Results The average soil respiration rates of T1, T2, T3 and T4 treatments were 3.69, 4.45, 5.39 and 4.30 μmol/(m²·s), respectively, following the order T1<T4<T2<T3. Soil respiration rate in both the root zone of wheat and non-root zone of wheat decreased initially and then increased with wheat growth and development. Correlation analysis revealed a significant relationship between soil respiration rate and soil temperature. T2 treatment reduced the sensitivity of soil respiration and microbial respiration to soil temperature in wheat root zone, and T4 treatment reduced the sensitivity of microbial respiration to soil temperature in fallow zone. Among the four treatments, T3 treatment had the highest soil respiration rate and the lowest carbon sequestration in the root zone, non-root zone and fallow zone of wheat. The total soil respiration (C 5225.78 kg/hm²) was significantly increased by 43.8 % compared with T1, and there was no significant difference with the other treatments. There was no significant difference in carbon sequestration among the treatments. From the perspective of carbon footprint, T4 treatment had the lowest carbon footprint, and T1 treatment had the highest carbon footprint. From the yield analysis, T4 treatment was significantly greater than T1 treatment, and there was no significant difference with the other treatments. The order of carbon footprint per unit yield was T1>T3>T2>T4. From the perspective of carbon balance, T1 treatment of wheat belt soil was carbon emission, and the other treatments were carbon sinks; the soil in the idle zone was carbon emission. The net carbon sequestration in T3 was the lowest, and the difference between T2 and T4 was not significant, which was 2.83 and 3.25 times that of T3, respectively.

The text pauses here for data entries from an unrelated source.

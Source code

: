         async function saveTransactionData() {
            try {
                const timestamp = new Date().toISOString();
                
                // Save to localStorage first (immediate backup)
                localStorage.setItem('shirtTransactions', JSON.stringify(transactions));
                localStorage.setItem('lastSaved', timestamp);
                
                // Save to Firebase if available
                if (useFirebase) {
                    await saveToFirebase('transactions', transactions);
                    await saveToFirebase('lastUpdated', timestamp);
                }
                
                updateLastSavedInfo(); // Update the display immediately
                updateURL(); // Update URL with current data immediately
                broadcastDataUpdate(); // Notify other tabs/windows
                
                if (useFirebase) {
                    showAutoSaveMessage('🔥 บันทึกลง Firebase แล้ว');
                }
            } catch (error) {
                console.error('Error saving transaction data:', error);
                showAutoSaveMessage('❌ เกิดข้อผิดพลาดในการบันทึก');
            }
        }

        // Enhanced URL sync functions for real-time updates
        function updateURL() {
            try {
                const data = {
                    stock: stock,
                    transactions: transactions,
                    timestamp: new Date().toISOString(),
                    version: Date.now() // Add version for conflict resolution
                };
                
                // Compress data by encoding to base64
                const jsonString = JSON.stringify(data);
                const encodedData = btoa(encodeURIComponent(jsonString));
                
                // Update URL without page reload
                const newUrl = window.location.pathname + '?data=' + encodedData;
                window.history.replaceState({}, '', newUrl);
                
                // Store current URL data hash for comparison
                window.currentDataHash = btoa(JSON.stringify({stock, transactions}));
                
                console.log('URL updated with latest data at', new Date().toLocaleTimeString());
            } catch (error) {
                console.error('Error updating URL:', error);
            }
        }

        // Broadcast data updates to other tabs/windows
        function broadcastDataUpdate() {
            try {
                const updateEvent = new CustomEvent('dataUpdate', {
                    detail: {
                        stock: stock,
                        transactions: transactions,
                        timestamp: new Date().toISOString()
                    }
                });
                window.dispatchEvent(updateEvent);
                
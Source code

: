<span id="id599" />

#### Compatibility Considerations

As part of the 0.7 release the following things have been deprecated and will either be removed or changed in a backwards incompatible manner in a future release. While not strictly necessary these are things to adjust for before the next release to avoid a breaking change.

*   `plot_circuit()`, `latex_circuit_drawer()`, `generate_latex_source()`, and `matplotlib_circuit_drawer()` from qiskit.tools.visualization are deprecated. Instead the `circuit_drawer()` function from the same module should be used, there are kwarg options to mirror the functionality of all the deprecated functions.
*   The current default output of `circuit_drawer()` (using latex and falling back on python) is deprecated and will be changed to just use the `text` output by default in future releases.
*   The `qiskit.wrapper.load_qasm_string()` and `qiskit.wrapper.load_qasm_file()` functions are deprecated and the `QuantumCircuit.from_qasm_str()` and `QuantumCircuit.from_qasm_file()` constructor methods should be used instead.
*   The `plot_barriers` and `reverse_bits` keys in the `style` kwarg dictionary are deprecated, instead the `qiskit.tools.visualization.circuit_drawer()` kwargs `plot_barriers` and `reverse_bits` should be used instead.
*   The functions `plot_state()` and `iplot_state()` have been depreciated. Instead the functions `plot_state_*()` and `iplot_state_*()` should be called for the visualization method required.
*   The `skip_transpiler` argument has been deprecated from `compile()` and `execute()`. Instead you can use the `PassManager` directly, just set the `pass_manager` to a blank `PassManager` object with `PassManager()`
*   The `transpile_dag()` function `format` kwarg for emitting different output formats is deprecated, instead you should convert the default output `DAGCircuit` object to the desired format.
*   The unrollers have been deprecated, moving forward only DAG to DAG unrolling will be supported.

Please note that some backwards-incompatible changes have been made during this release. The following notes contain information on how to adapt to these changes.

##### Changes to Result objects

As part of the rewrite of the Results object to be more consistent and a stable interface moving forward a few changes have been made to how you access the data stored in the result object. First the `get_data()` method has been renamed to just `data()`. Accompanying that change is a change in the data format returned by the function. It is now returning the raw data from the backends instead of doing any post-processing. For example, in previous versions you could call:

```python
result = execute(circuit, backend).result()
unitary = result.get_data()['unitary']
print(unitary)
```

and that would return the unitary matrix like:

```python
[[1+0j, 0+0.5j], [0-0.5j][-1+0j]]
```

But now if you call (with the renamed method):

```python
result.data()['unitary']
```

Conclusions During the whole growth period of wheat, soil in wheat belt under straw returning acted as carbon sink, and the idle belt exhibited carbon emission. Although straw mulching increased farmland ecosystem carbon emission in the wheat season, it increased the carbon sink capacity and belonged to a net carbon sink. Compared with tillage, no-tillage reduced carbon emissions and increased carbon sinks. Ridge tillage increased carbon emissions and reduced carbon sinks compared to flat tillage. Under the intercropping mode of wheat-maize-sweet potato in the hilly area of central Sichuan, wheat production can achieve emission reduction and carbon sequestration while increasing yield by using no-tillage flat tillage with straw mulching and returning to the field, and try to avoid the use of tillage + ridge tillage + straw mulching and returning to the field.